I am not sure what the competition is anymore. DXC's skills were inherited from CSC as mainly consulting and then they merged with HPE and their banking skillset, but oddly decided to butcher both in the hope some digital phonix would rise from ashes. Yet, all that rose was smoke and more smoke.
Accenture is double the revenue; Tata is stratospherically higher than DXC (so not even worth considering in the same ball-park). I suppose infosys, cognizant and wipro are close but all seem to be doing much better in terms of growth and offerings despite the economic downturn. Tata morale is only marginally better than DXC's though. So profit isn't everything. Although at DXC, there is no money or morale.
Cognizant is catching up to DXC as is Capgemini and HCL just inching forward. But at least they are moving forward in growth, revenue and (for some) in innovation.

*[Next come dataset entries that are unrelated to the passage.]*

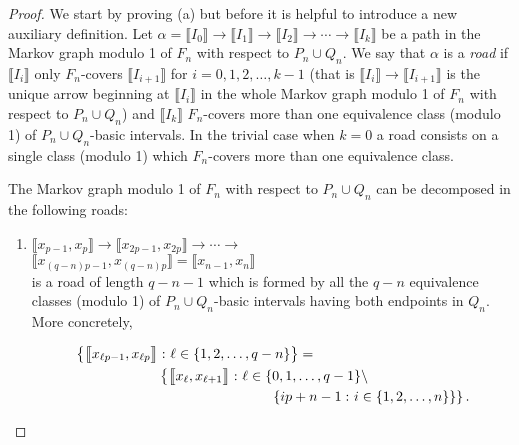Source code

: \documentclass[a4paper, 11pt]{amsart}
\numberwithin{equation}{section}
\theoremstyle{customnumberedtheorem}
\theoremstyle{definitionwithbfnote}
\newcommand{\set}[2]{\ensuremath{\left\{#1 \,\colon #2\right\}}}
\newcommand{\bigBIclass}[1]{\ensuremath{\bigl\llbracket #1\bigr\rrbracket}}
\begin{document}
\begin{proof}
We start by proving (a) but before it is helpful to introduce
a new auxiliary definition.
Let
$
\alpha = \bigBIclass{I_0}\longrightarrow \bigBIclass{I_1}
                        \longrightarrow \bigBIclass{I_2}
                        \longrightarrow \cdots
                        \longrightarrow \bigBIclass{I_k}
$
be a path in the Markov graph modulo 1 of $F_n$ with respect to
$P_n \cup Q_n.$
We say that $\alpha$ is a \emph{road\/}
if $\bigBIclass{I_i}$ only $F_n$-covers $\bigBIclass{I_{i+1}}$
for $i=0,1,2,\dots,k-1$
(that is $\bigBIclass{I_i}\longrightarrow\bigBIclass{I_{i+1}}$ is the
unique arrow beginning at $\bigBIclass{I_i}$ in the whole Markov graph
modulo 1 of $F_n$ with respect to $P_n \cup Q_n$) and
$\bigBIclass{I_k}$ $F_n$-covers more than one equivalence class
(modulo 1) of $P_n \cup Q_n$-basic intervals.
In the trivial case when $k=0$ a road consists on a single
class (modulo 1) which $F_n$-covers more than one equivalence class.

The Markov graph modulo 1 of $F_n$ with respect to $P_n \cup Q_n$
can be decomposed in the following roads:
\begin{enumerate}
\item $
  \bigBIclass{x_{p-1},x_{p}} \longrightarrow
  \bigBIclass{x_{2p-1},x_{2p}} \longrightarrow\cdots \longrightarrow$\\
  \hspace*{\fill}$\bigBIclass{x_{(q-n)p-1},x_{(q-n)p}} = \bigBIclass{x_{n-1},x_{n}}
$\\[\smallskipamount]
is a road of length $q-n-1$ which is formed by all the
$q-n$ equivalence classes (modulo 1) of
$P_n \cup Q_n$-basic intervals having both endpoints in $Q_n.$
More concretely,\addtocounter{equation}{-1}
\begin{equation}\label{road1-Classes}
\begin{split}
 & \set{\bigBIclass{x_{\ell p-1},x_{\ell p}}}{\ell \in \{1,2,\dots,q-n\}} = \\
 & \hspace*{6em}\left\{\bigBIclass{x_\ell,x_{\ell+1}}\,\colon \ell \in \{0,1,\dots,q-1\}\setminus \right. \\
 & \hspace*{14em}\left.\set{i p + n-1}{i\in\{1,2,\dots,n\}}\right\}.
\end{split}
\end{equation}


\end{enumerate}
\end{proof}
\end{document}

DXC, as we know, continues to slide backwards both in revenue, skills and growth. DXC's lack of direction and clarity as to what their brand represents in the marketplace does not win over new clients and indeed, loses them quite a few more this year. Goodbye legacy customers but hello new clients...there must be some...somewhere? Anyone?
DXC has suffered its fair share of bad operating model implementations - due to poor consultancy advice and unwillingness to listen to its own people. The curn of leadership has strangled any innovation or momentum. The lack of a digital skillset continues and the end-to-end operation continues to operate to the chaos theory methodology. The direction and a cultural understanding of what the brand represents is now buried and the future looks decidedly bleak for DXC. Whilst it can continue to offset the inevitable demise with more acquisitions, its not gaining any ground on its competition or the shrinking market that the others have left it. Indeed, its losing bids proving that size and money mean diddly squat if you can't deliver.
The shambolic, pathetic enterprise will no doubt creak along dredging its way through its own muddy quaqmire for another 18 months, assuming the leader doesn't retire, to continue to execute on its strategy (less anyone knows what that is, other that continued cost cutting) and continue to lose labour, facilities and clients.